- **WHAT IS EXPECTED**: For this exercise, report every line of the material that includes "defined".

- **ENTRIES SHOWN**:
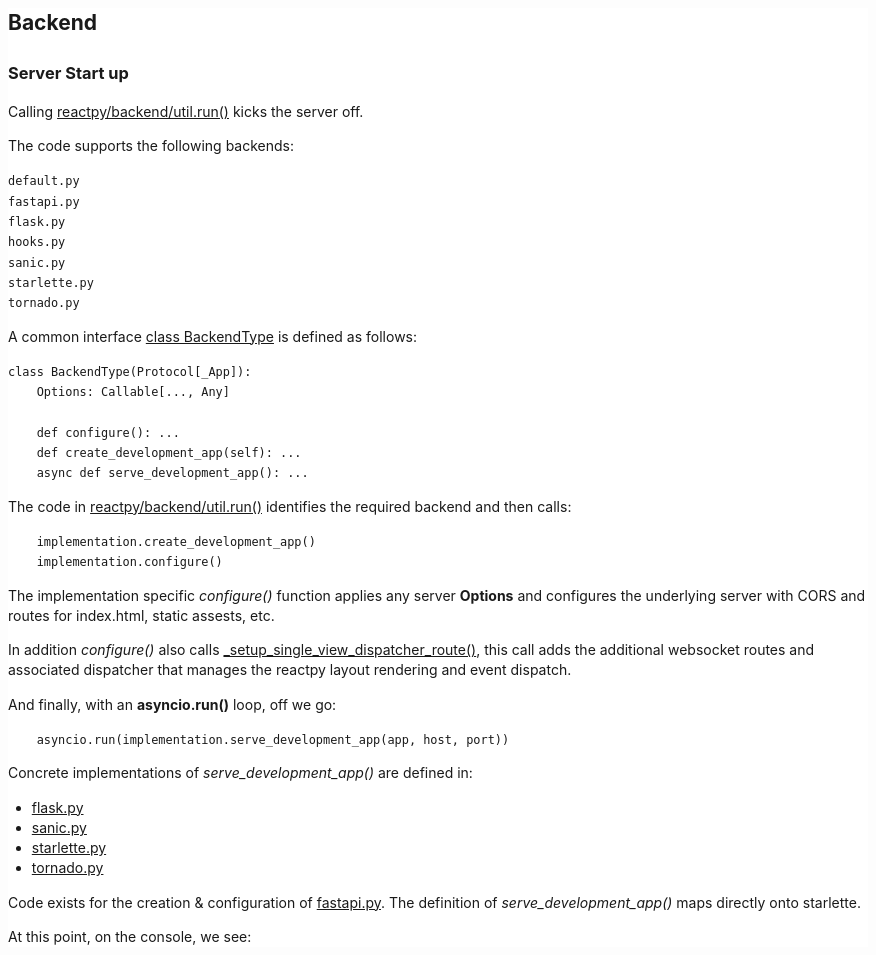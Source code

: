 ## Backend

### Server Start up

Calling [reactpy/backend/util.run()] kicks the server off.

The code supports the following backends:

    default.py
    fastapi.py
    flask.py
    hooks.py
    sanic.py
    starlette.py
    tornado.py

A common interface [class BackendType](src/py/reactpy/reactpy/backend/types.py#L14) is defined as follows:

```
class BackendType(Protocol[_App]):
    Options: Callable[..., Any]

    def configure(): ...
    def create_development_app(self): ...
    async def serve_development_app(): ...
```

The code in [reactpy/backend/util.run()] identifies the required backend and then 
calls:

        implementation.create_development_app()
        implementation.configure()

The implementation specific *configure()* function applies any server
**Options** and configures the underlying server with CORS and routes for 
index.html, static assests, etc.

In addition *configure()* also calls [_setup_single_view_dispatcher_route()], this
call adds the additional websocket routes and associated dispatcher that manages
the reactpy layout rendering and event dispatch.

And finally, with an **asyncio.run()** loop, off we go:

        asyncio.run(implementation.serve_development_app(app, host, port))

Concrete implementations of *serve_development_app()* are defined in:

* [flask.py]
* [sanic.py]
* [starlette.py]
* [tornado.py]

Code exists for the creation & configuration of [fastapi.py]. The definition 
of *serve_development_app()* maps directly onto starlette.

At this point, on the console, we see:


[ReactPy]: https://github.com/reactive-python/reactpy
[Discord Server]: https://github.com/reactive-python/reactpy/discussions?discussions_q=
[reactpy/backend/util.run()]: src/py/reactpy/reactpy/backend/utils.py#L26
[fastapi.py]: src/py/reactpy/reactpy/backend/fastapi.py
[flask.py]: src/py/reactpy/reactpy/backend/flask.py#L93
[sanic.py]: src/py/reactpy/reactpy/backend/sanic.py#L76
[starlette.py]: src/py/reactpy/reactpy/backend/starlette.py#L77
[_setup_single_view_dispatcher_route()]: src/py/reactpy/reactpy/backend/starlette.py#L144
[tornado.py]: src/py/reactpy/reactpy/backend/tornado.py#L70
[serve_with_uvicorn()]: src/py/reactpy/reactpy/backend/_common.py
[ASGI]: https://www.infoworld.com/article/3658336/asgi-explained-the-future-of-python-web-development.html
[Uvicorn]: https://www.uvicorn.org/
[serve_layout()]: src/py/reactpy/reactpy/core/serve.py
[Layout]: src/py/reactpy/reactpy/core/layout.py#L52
---
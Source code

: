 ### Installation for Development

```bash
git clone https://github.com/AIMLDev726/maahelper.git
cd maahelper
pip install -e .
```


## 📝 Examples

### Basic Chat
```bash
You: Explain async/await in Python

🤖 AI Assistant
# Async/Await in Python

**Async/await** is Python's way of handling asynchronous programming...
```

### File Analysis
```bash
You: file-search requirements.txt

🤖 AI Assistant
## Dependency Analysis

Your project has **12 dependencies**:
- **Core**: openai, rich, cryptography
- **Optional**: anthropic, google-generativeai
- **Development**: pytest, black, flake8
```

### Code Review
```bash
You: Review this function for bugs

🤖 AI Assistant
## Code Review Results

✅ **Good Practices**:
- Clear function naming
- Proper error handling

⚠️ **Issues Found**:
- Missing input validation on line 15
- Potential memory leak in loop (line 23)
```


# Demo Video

- **ANSWER SECTION**:
A common interface [class BackendType](src/py/reactpy/reactpy/backend/types.py#L14) is defined as follows:
Concrete implementations of *serve_development_app()* are defined in:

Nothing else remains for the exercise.